▶ _Task to complete_
Repeat the lines from the line with "- Share slides" to the line with "- RWD webpage" in the listing below, keeping both end lines and adding nothing.

▶ _Data to process_
────────────────

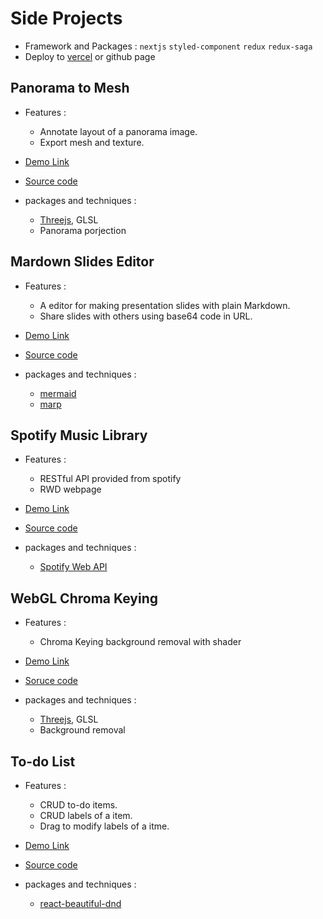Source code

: # Side Projects

- Framework and Packages : `nextjs` `styled-component`  `redux` `redux-saga`
- Deploy to [vercel](https://vercel.com/) or github page

## Panorama to Mesh

- Features :
  - Annotate layout of a panorama image.
  - Export mesh and texture. 

- [Demo Link](https://pano-to-mesh-c8qpb0xfu-yushiang.vercel.app/editor/layout?image=/images/panoramas/1.jpeg)
- [Source code](https://github.com/yushiang-demo/PanoToMesh)
- packages and techniques :
  - [Threejs](https://threejs.org/), GLSL
  - Panorama porjection

## Mardown Slides Editor

- Features :
  - A editor for making presentation slides with plain Markdown.
  - Share slides with others using base64 code in URL.
 
- [Demo Link](https://markdown-slides-editor.vercel.app/)
- [Source code](https://github.com/yushaing-frontend/Markdown-Slides-Editor)
- packages and techniques :
  - [mermaid](https://github.com/mermaid-js/mermaid)
  - [marp](https://github.com/marp-team/marp)

## Spotify Music Library

- Features :
  - RESTful API provided from spotify
  - RWD webpage

- [Demo Link](https://spotify-kappa-three.vercel.app/)
- [Source code](https://github.com/yushaing-frontend/Spotify)
- packages and techniques :
  - [Spotify Web API](https://developer.spotify.com/documentation/web-api)

## WebGL Chroma Keying

- Features :
  - Chroma Keying background removal with shader

- [Demo Link](https://codesandbox.io/s/threejs-image-processing-forked-wwnc3o?file=/index.html)
- [Soruce code](https://github.com/tsengyushiang/WebGL-Chroma-Keying)
- packages and techniques :
  - [Threejs](https://threejs.org/), GLSL
  - Background removal

## To-do List

- Features :
  - CRUD to-do items.
  - CRUD labels of a item.
  - Drag to modify labels of a itme.

- [Demo Link](https://todolist-api-taupe.vercel.app/)
- [Source code](https://github.com/yushaing-frontend/TodoList)
- packages and techniques :
  - [react-beautiful-dnd](https://github.com/atlassian/react-beautiful-dnd#readme)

────────────────

▶ _Final answer_
  - Share slides with others using base64 code in URL.
 
- [Demo Link](https://markdown-slides-editor.vercel.app/)
- [Source code](https://github.com/yushaing-frontend/Markdown-Slides-Editor)
- packages and techniques :
  - [mermaid](https://github.com/mermaid-js/mermaid)
  - [marp](https://github.com/marp-team/marp)

## Spotify Music Library

- Features :
  - RESTful API provided from spotify
  - RWD webpage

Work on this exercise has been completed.